Whoever put up those posters should be ashamed of themselves.
That’s all the demonrats have left is lying.
Easy, teach the child not to be an ignorant, lying, obnoxious and often fugly POS. Especially to folks who are trying to carry out the law.
why do I think her daughter is 18 and still wants lambchop in the car?
Have seen several clips of trembling, tearful woke women saying they can’t go out without fearing they and their children will be murdered by Trump’s agents.
Sheesh.
At least that means they’re staying inside. Beautifies the country.
‘Tis for homely women to keep home.
They had their names hence.”
—William Wordsworth.
little jonny, when a police officer tells you to do something, you do it, and be nice and keep your hands where they can see them.
if you find yourself surrounded by liberal moonbats, GTFO of the area to a sane area.
class dismissed.
How do you parent through this? Let’s begin here with this one: Don’t try to run over cops with your vehicle.
If her 3 year old wakes up and asks who won the presidential election,
you are not a good parent.
Well, DANIELLE - you COULD start with telling your kids the TRUTH for once in their brainwashed lives.
THREE YEARS OLD? REALLY?
“The day after the 2024 election, I woke my then-3-year-old daughter up for school and searched for the right words when she looked up at me through groggy eyes and asked, ‘Did Kah-mama win, Mommy?’”
PUH-LEASE!
Liberal women are b@tshiite crazy! They should not be allowed to drive, vote or reproduce! And yet, here we are...
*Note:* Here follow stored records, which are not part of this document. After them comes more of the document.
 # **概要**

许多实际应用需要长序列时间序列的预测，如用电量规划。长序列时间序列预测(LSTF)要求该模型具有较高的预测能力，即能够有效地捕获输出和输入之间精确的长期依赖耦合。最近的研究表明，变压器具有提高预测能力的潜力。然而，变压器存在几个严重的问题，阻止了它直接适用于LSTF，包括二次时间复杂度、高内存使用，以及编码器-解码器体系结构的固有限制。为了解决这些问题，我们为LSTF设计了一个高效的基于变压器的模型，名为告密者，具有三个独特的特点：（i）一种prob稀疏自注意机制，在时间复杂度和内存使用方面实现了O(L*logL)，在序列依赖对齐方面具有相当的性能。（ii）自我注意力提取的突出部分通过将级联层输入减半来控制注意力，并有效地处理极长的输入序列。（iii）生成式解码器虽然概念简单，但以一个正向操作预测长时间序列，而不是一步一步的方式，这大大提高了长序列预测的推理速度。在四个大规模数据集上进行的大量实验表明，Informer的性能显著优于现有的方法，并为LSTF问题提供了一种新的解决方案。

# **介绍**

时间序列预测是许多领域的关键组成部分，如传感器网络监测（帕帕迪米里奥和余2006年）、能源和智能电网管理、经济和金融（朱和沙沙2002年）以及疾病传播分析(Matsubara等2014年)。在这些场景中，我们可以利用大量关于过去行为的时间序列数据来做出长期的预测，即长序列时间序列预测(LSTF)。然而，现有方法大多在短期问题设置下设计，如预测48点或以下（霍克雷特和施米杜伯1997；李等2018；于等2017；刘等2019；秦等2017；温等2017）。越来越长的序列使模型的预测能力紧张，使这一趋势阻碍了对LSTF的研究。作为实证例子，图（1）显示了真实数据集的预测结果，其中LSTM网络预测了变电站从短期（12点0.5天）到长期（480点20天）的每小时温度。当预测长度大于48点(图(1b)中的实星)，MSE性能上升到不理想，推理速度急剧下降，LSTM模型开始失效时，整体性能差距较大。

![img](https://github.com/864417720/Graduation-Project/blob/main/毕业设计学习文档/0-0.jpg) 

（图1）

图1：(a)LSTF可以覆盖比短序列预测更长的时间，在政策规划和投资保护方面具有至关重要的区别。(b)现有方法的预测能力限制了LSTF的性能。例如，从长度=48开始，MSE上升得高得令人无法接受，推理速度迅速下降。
That's impossible for a leftist to do.
At this rate, they'd be better off teaching the children how to drive. With today's systems, the kid can drive from a tablet if they can't reach the pedals.
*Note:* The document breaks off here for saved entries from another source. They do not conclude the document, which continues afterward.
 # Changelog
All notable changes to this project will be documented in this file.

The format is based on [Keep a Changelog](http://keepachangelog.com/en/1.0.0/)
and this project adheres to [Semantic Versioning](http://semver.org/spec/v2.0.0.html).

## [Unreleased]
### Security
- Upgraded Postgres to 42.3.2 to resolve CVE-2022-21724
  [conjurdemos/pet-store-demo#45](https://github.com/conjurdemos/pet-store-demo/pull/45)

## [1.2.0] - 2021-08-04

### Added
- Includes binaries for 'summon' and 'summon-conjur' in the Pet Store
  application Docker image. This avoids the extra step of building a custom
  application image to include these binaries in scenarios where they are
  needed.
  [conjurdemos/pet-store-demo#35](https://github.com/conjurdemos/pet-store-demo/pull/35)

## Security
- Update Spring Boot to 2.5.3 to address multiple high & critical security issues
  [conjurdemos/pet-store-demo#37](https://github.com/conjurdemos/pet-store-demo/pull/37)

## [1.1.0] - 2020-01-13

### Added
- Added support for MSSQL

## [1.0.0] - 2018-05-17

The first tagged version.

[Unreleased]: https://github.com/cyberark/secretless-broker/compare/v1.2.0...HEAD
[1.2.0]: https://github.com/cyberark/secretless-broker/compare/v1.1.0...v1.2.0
The kids already have to be the adults in the house anyway.
BUMP
Maybe stay home and bake some cookies with your kids?
Always worked for me.
Wrong poster
Right Poster Suicide By Stupidity
First of all, “to parent” implies they are taking it upon themselves in rejection of Hillary Clinton’s “it takes a village.” Hillary meant it as the public schools, public government day care and the socialist system dominating as the surrogate parents of children. Lenin said if he had the kids for 4 years they would come out lifelong Communists.
The African saying meant the opposite. The parents would raise the children but with all of the extended family relatives, neighbors and village residents lovingly helping the new generation to flourish.
Another African saying: “ Never trust a naked man who offers to sell you his shirt.” Could apply to Mamdani, today.
Was used for the advice book Beware the Naked Man Who Offers You His Shirt by Harvey Mackay. 1990.
“”Every child’s cry was familiar.””
How ironic!! She doesn’t hear the cries of the children who are raped and murdered by illegals???
Cry me a river, lady! Nothing like a one sided argument!
Photo....
I should have bought gold and silver ten years ago. What in the world was I thinking?
Her youngest child's dad, Renee's second husband, is dead. Now Renee is also dead, that makes him an orphan. Might be for the best.